STATE OF NORTH CAROLINA
v . No. 02 CRS 50661
ROBERT CHRISTOPHER LONG
Attorney General Roy Cooper, by Assistant Attorney General
Patricia A. Duffy, for the State.
Appellate Defender Staples S. Hughes, by Assistant Appellate Defender Barbara S. Blackman, for defendant-appellant.
This case comes before us on remand from the North Carolina Supreme Court. We hold that the trial court's error was harmless beyond a reasonable doubt and preserve defendant's sentence as determined by the trial court.
On 19 March 2003, defendant was found guilty by a jury of second-degree murder and driving while impaired. Defendant wassentenced in the aggravated range to a term of imprisonment with the North Carolina Department of Correction. Defendant appealed the judgment. This Court initially upheld defendant's conviction but remanded to the trial court for resentencing. See State v. Long, No. COA03-1712, 173 N.C. App. 758, 620 S.E.2d 320 (filed Oct. 18, 2005).
In an order filed 21 December 2006, our Supreme Court upheld this Court's opinion with the exception of the portion remanding for resentencing. State v. Long, 361 N.C. 175, 641 S.E.2d 309 (2006). The Supreme Court vacated that portion of our opinion and remanded the case to this Court for reexamination in light of its decision in State v. Blackwell, 361 N.C. 41, 638 S.E.2d 452 (2006), cert. denied, __ U.S. __, 167 L. Ed. 2d 1114 (2007).

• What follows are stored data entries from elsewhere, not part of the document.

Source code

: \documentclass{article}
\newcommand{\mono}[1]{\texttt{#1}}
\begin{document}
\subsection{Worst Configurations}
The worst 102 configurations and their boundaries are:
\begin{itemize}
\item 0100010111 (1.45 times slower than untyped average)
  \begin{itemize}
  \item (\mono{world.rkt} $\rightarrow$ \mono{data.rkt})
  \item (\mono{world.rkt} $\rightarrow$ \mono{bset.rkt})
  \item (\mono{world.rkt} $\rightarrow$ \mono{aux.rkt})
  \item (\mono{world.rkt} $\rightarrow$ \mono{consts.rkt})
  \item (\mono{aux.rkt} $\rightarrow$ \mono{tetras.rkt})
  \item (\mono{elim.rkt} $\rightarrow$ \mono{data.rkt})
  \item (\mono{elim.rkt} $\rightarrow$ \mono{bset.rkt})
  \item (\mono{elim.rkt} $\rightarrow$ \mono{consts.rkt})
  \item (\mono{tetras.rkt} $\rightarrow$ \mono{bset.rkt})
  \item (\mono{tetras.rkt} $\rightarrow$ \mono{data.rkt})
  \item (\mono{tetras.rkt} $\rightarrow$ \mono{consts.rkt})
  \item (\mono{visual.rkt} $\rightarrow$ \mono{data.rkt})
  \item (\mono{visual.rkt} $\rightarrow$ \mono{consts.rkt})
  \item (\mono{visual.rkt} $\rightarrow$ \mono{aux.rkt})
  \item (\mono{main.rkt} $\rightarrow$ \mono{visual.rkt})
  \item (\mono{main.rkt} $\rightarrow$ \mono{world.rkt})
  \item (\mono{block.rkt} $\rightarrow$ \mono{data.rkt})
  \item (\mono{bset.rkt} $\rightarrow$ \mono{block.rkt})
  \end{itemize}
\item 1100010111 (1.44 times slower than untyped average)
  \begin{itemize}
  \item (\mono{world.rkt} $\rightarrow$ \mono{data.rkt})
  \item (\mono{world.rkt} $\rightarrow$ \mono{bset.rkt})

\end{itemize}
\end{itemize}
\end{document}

The pertinent facts are as follows: On 11 June 2002, defendant's vehicle collided with a stopped pickup truck at an intersection in East Jefferson, North Carolina. The passenger in defendant's vehicle sustained fatal injuries in the accident, and subsequent blood tests revealed defendant was intoxicated. Following defendant's conviction, the trial judge found as an aggravating factor that defendant had knowingly created a great risk of death to more than one person by means of a weapon or device which would normally be hazardous to the lives of more than one person. Based on this finding, defendant was sentenced within the aggravated range of N.C. Gen. Stat. § 15A-1340.17 to a minimum term of 264 months and a maximum term of 326 months in the North Carolina Department of Correction. In a motion for appropriate relief filed on 25 June 2004, defendant argued that the trial court erred by sentencing him in the aggravated range for second-degree murder. Defendant asserted that the trial court was prohibited from sentencing him in the aggravated range because the aggravating factor was not submitted to the jury in violation of the Sixth Amendment and the United States Supreme Court's holding in Blakely v. Washington, 542 U.S. 296, 159 L. Ed. 2d 403, reh'g denied, 542 U.S. 961, 159 L. Ed. 2d 851 (2004). Upon reconsideration, we disagree.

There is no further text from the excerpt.